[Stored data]
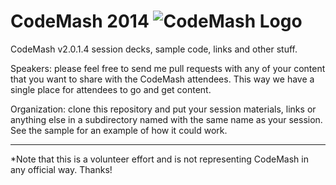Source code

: CodeMash 2014   ![CodeMash Logo](http://codemash.org/Sitefinity/WebsiteTemplates/CodeMash/App_Themes/CodeMash/images/logo-codemash.png)
============

CodeMash v2.0.1.4 session decks, sample code, links and other stuff.

Speakers: please feel free to send me pull requests with any of your content that you want to share with the CodeMash attendees.  This way we have a single place for attendees to go and get content.

Organization: clone this repository and put your session materials, links or anything else in a subdirectory named with the same name as your session.  See the sample for an example of how it could work.

--- 

*Note that this is a volunteer effort and is not representing CodeMash in any official way. Thanks! 
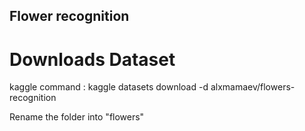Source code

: ## Flower recognition


# Downloads Dataset
kaggle command : kaggle datasets download -d alxmamaev/flowers-recognition

Rename the folder into "flowers"

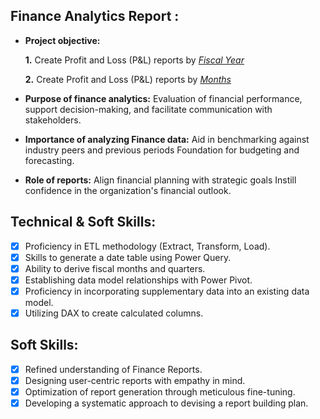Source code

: ## Finance Analytics Report :

- **Project objective:** 

    **1.** Create Profit and Loss (P&L) reports by _[Fiscal Year](https://github.com/Sherin2905/Excel-Finance-Analytics/blob/main/P%26L%20Statement%20by%20Fiscal%20Year.pdf)_

   **2.** Create Profit and Loss (P&L) reports by _[Months](https://github.com/Sherin2905/Excel-Finance-Analytics/blob/main/P%26L%20Statement%20by%20Months.pdf)_

- **Purpose of finance analytics:** Evaluation of financial performance, support decision-making, and facilitate communication with stakeholders.

- **Importance of analyzing Finance data:** Aid in benchmarking against industry peers and previous periods Foundation for budgeting and forecasting.

- **Role of reports:** Align financial planning with strategic goals Instill confidence in the organization's financial outlook.


## Technical & Soft Skills:
- [x]	Proficiency in ETL methodology (Extract, Transform, Load).
- [x]	Skills to generate a date table using Power Query.
- [x]	Ability to derive fiscal months and quarters.
- [x]	Establishing data model relationships with Power Pivot.
- [x]	Proficiency in incorporating supplementary data into an existing data model.
- [x]	Utilizing DAX to create calculated columns.

## Soft Skills:
- [x]	Refined understanding of Finance Reports.
- [x]	Designing user-centric reports with empathy in mind.
- [x]	Optimization of report generation through meticulous fine-tuning.
- [x]	Developing a systematic approach to devising a report building plan.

**Action item:**
Your task is to transcribe the line containing "- **Project objective:**" and every line after it, through the last line of the data, exactly as written and with nothing more.

**Task response:**
- **Project objective:** 

    **1.** Create Profit and Loss (P&L) reports by _[Fiscal Year](https://github.com/Sherin2905/Excel-Finance-Analytics/blob/main/P%26L%20Statement%20by%20Fiscal%20Year.pdf)_

   **2.** Create Profit and Loss (P&L) reports by _[Months](https://github.com/Sherin2905/Excel-Finance-Analytics/blob/main/P%26L%20Statement%20by%20Months.pdf)_

- **Purpose of finance analytics:** Evaluation of financial performance, support decision-making, and facilitate communication with stakeholders.

- **Importance of analyzing Finance data:** Aid in benchmarking against industry peers and previous periods Foundation for budgeting and forecasting.

- **Role of reports:** Align financial planning with strategic goals Instill confidence in the organization's financial outlook.


## Technical & Soft Skills:
- [x]	Proficiency in ETL methodology (Extract, Transform, Load).
- [x]	Skills to generate a date table using Power Query.
- [x]	Ability to derive fiscal months and quarters.
- [x]	Establishing data model relationships with Power Pivot.
- [x]	Proficiency in incorporating supplementary data into an existing data model.
- [x]	Utilizing DAX to create calculated columns.

## Soft Skills:
- [x]	Refined understanding of Finance Reports.
- [x]	Designing user-centric reports with empathy in mind.
- [x]	Optimization of report generation through meticulous fine-tuning.
- [x]	Developing a systematic approach to devising a report building plan.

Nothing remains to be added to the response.